Persuadé que la situation actuelle n’est
due qu’à un oubli et restant attentif à toute réponse, je vous
prie de recevoir, Monsieur, l’assurance de mes salutations distinguées.
Fernand CHAMPAVIER
Le Président ».
2.
Deuxième round
-
Le
syndic « répond », sa réponse pouvant paraître fondée en première
lecture :
Immeuble : Les
…………..
Objet : audit
et registre de sécurité incendie.
Monsieur
le Président,
Nous accusons
réception de votre lettre qui a retenu toute mon attention.
Par la présente,
nous vous informons que nous ne pouvons accéder à la demande
du conseil syndical de la résidence citée en marge relatif au
remboursement de la somme de 554,14 euros.
En effet,
ce montant correspond d’une part à la mise en place d’un registre
de sécurité des installations existantes, sous contrat, et d’autre
part, à l’exécution d’un audit de sécurité par la société BOUVIER
de ces mêmes installations.
De plus,
en qualité de représentant du syndicat des copropriétaires,
nous avions l’obligation de justifier de l’entretien des installations
par la tenue d’un registre conformément à l’article 2 alinéa
2 du décret n° 78-1132 du 29//11/1978 ainsi qu’aux articles
101 et 104 de l’arrêté du 31/01/1986 modifié.
Espérant
avoir répondu à votre demande.
Nous vous
prions de croire, Monsieur le Président, à l’assurance de notre
considération distinguée.
Le syndic ».
- Troisième round
-
L’ARC
remet néanmoins les choses en place et répond point par point
au tissu de contre-vérités du syndic :
Immeuble : LES
G……….
Monsieur,
Nous sommes très étonnés par votre réponse
du ….. dernier à notre lettre du …. ainsi que par la lecture
du document annexé à votre courrier.
- Si vous prenez la peine de lire le décret de 1978
et l’arrêté de 1986, vous constaterez que le registre de sécurité
dont vous parlez ne concerne QUE
les équipements
pour lesquels une obligation de contrat d’entretien est prévue
par d’autres textes.
Pouvez-vous
nous préciser la liste des « équipements »
de l’immeuble référencé ?
- En tout état de cause, le remplissage de ce registre
(il peut s’agir d’un simple cahier d’écolier à 2 €, voire
d’un cahier cartonné à 5 €) rentre dans les obligations de
base de TOUT syndic (ce que confirme l’avis
du CNC du 27 septembre 2007) et devait être assuré par vos soins depuis votre prise de fonction
dans cette résidence.
- Vous parlez par ailleurs de l’exécution d’un « audit
de sécurité » fait par la société BOUVIER.
En fait, comme
vous le savez, il s’agit simplement (derrière ce mot pompeux
et trompeur) d’un simple passage de la société BOUVIER pour
établir des devis (hors de prix et sans concurrence), passage
payant par ailleurs NON
soumis à l’accord préalable du conseil syndical.
Nous vous remercions, en conséquence d’une
part de bien vouloir répondre (pour notre information) à la
première question de la présente lettre et d’autre part de bien
vouloir procéder au remboursement immédiat de ces sommes, leur
facturation étant (comme démontré plus haut) abusive et injustifiée.
Recevez, Monsieur, l’assurance de mes
salutations distinguées.
Fernand CHAMPAVIER
Le Président ».
- Quatrième round
-
Le
syndic rend les armes (sur cette affaire…) et accepte de
rembourser la copropriété.
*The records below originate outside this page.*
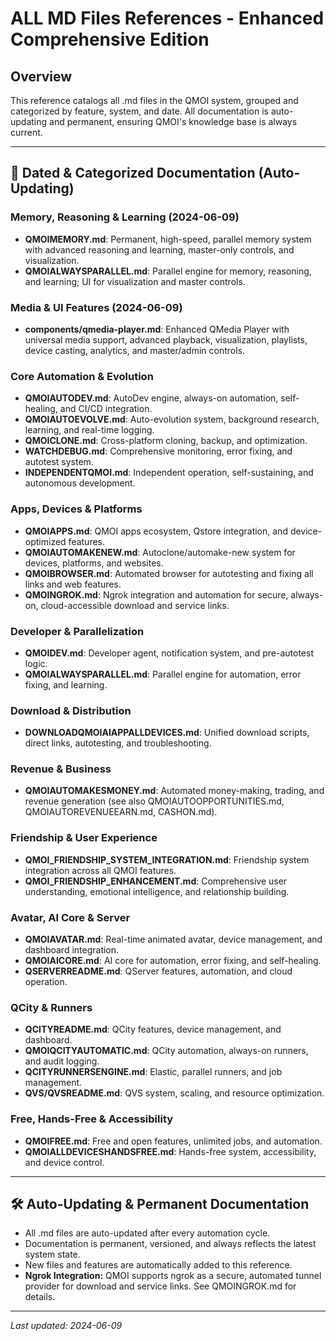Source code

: # ALL MD Files References - Enhanced Comprehensive Edition

## Overview
This reference catalogs all .md files in the QMOI system, grouped and categorized by feature, system, and date. All documentation is auto-updating and permanent, ensuring QMOI's knowledge base is always current.

---

## 📅 Dated & Categorized Documentation (Auto-Updating)

### Memory, Reasoning & Learning (2024-06-09)
- **QMOIMEMORY.md**: Permanent, high-speed, parallel memory system with advanced reasoning and learning, master-only controls, and visualization.
- **QMOIALWAYSPARALLEL.md**: Parallel engine for memory, reasoning, and learning; UI for visualization and master controls.

### Media & UI Features (2024-06-09)
- **components/qmedia-player.md**: Enhanced QMedia Player with universal media support, advanced playback, visualization, playlists, device casting, analytics, and master/admin controls.

### Core Automation & Evolution
- **QMOIAUTODEV.md**: AutoDev engine, always-on automation, self-healing, and CI/CD integration.
- **QMOIAUTOEVOLVE.md**: Auto-evolution system, background research, learning, and real-time logging.
- **QMOICLONE.md**: Cross-platform cloning, backup, and optimization.
- **WATCHDEBUG.md**: Comprehensive monitoring, error fixing, and autotest system.
- **INDEPENDENTQMOI.md**: Independent operation, self-sustaining, and autonomous development.

### Apps, Devices & Platforms
- **QMOIAPPS.md**: QMOI apps ecosystem, Qstore integration, and device-optimized features.
- **QMOIAUTOMAKENEW.md**: Autoclone/automake-new system for devices, platforms, and websites.
- **QMOIBROWSER.md**: Automated browser for autotesting and fixing all links and web features.
- **QMOINGROK.md**: Ngrok integration and automation for secure, always-on, cloud-accessible download and service links.

### Developer & Parallelization
- **QMOIDEV.md**: Developer agent, notification system, and pre-autotest logic.
- **QMOIALWAYSPARALLEL.md**: Parallel engine for automation, error fixing, and learning.

### Download & Distribution
- **DOWNLOADQMOIAIAPPALLDEVICES.md**: Unified download scripts, direct links, autotesting, and troubleshooting.

### Revenue & Business
- **QMOIAUTOMAKESMONEY.md**: Automated money-making, trading, and revenue generation (see also QMOIAUTOOPPORTUNITIES.md, QMOIAUTOREVENUEEARN.md, CASHON.md).

### Friendship & User Experience
- **QMOI_FRIENDSHIP_SYSTEM_INTEGRATION.md**: Friendship system integration across all QMOI features.
- **QMOI_FRIENDSHIP_ENHANCEMENT.md**: Comprehensive user understanding, emotional intelligence, and relationship building.

### Avatar, AI Core & Server
- **QMOIAVATAR.md**: Real-time animated avatar, device management, and dashboard integration.
- **QMOIAICORE.md**: AI core for automation, error fixing, and self-healing.
- **QSERVERREADME.md**: QServer features, automation, and cloud operation.

### QCity & Runners
- **QCITYREADME.md**: QCity features, device management, and dashboard.
- **QMOIQCITYAUTOMATIC.md**: QCity automation, always-on runners, and audit logging.
- **QCITYRUNNERSENGINE.md**: Elastic, parallel runners, and job management.
- **QVS/QVSREADME.md**: QVS system, scaling, and resource optimization.

### Free, Hands-Free & Accessibility
- **QMOIFREE.md**: Free and open features, unlimited jobs, and automation.
- **QMOIALLDEVICESHANDSFREE.md**: Hands-free system, accessibility, and device control.

---

## 🛠️ Auto-Updating & Permanent Documentation
- All .md files are auto-updated after every automation cycle.
- Documentation is permanent, versioned, and always reflects the latest system state.
- New files and features are automatically added to this reference.
- **Ngrok Integration:** QMOI supports ngrok as a secure, automated tunnel provider for download and service links. See QMOINGROK.md for details.

---

*Last updated: 2024-06-09* 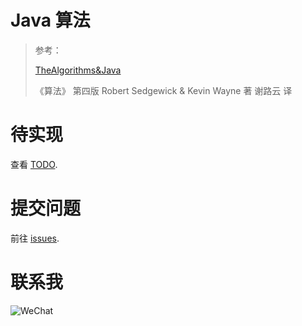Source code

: # Java 算法

> 参考：
>
> [TheAlgorithms&Java](https://github.com/TheAlgorithms/Java) 
>
> 《算法》 第四版 Robert Sedgewick & Kevin Wayne 著 谢路云 译

# 待实现
查看 [TODO](https://github.com/zsy0216/JavaAlgorithms/blob/master/LIST.md). 

# 提交问题
前往 [issues](https://github.com/zsy0216/JavaAlgorithms/issues/new). 

# 联系我
![WeChat](https://gitee.com/Ep_tassel/typora-image/raw/master/typora/e906d660515ab1324c18c41bf93a2a7.jpg)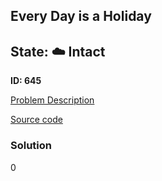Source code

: ## Every Day is a Holiday

## State: :cloud: **Intact**

**ID: 645**

[Problem Description](https://projecteuler.net/problem=645)

[Source code](main.cpp)

### Solution
0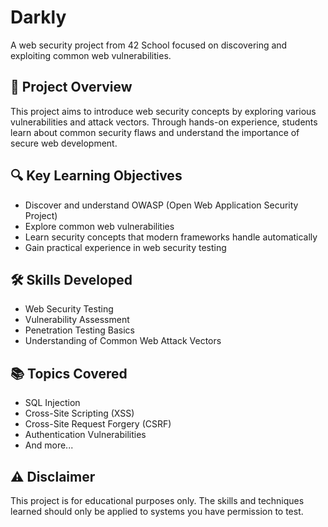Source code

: # Darkly

A web security project from 42 School focused on discovering and exploiting common web vulnerabilities.

## 🎯 Project Overview

This project aims to introduce web security concepts by exploring various vulnerabilities and attack vectors. Through hands-on experience, students learn about common security flaws and understand the importance of secure web development.

## 🔍 Key Learning Objectives

- Discover and understand OWASP (Open Web Application Security Project)
- Explore common web vulnerabilities
- Learn security concepts that modern frameworks handle automatically
- Gain practical experience in web security testing

## 🛠 Skills Developed

- Web Security Testing
- Vulnerability Assessment
- Penetration Testing Basics
- Understanding of Common Web Attack Vectors

## 📚 Topics Covered

- SQL Injection
- Cross-Site Scripting (XSS)
- Cross-Site Request Forgery (CSRF)
- Authentication Vulnerabilities
- And more...

## ⚠️ Disclaimer

This project is for educational purposes only. The skills and techniques learned should only be applied to systems you have permission to test.


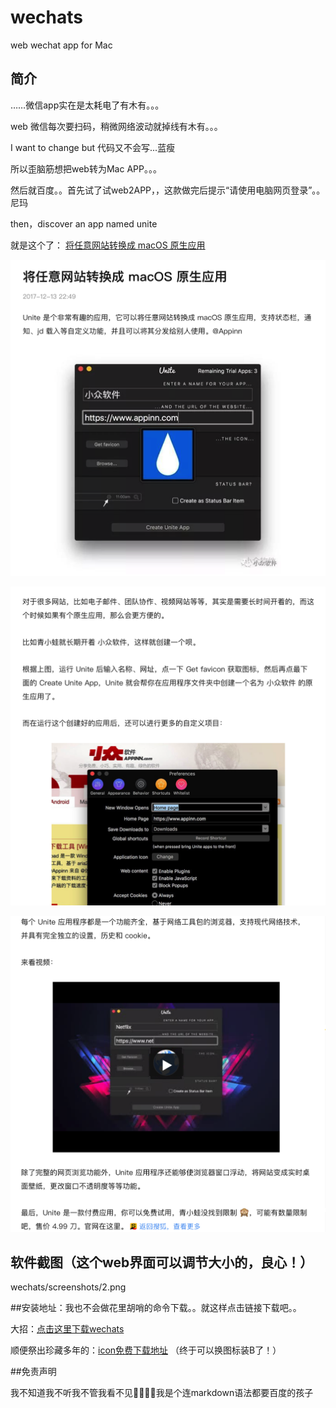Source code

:# wechats
web wechat app for Mac 

## 简介
 ……微信app实在是太耗电了有木有。。。

web 微信每次要扫码，稍微网络波动就掉线有木有。。。

I want to change but 代码又不会写...蓝瘦

所以歪脑筋想把web转为Mac APP。。。

然后就百度。。首先试了试web2APP，，这款做完后提示“请使用电脑网页登录”。。尼玛

then，discover an app named unite 

就是这个了： [将任意网站转换成 macOS 原生应用](http://www.sohu.com/a/210319321_464078#comment_area "With a Title")

![1.png](/screenshots/1.png)

![2.png](/screenshots/2.png)

![3.png](/screenshots/3.png)

## 软件截图（这个web界面可以调节大小的，良心！）
wechats/screenshots/2.png

[](/screenshots/21.png)

[](/screenshots/22.png)

[](/screenshots/23.png)

[](/screenshots/24.png)

##安装地址：我也不会做花里胡哨的命令下载。。就这样点击链接下载吧。。

大招：[点击这里下载wechats](/wechats_app.dmg)

顺便祭出珍藏多年的：[icon免费下载地址](https://www.easyicon.net/) （终于可以换图标装B了！）

##免责声明

我不知道我不听我不管我看不见🙊🙉🐒🙈我是个连markdown语法都要百度的孩子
OUF ! Mais que d’énergie pour obtenir
la restitution de ces sommes prélevées par tromperie.
Question : combien de copropriétés auront fini par payer
ces frais indus ?
Prenons 10 000 copropriétés (soit 2 % du nombre
total des copropriétés) : cela ferait plus de 5 000 000
d’euros gagnés par la tromperie et la ruse.
Conclusion : ouvrez l’œil et fermez vos oreilles aux « bobards » de vos syndics.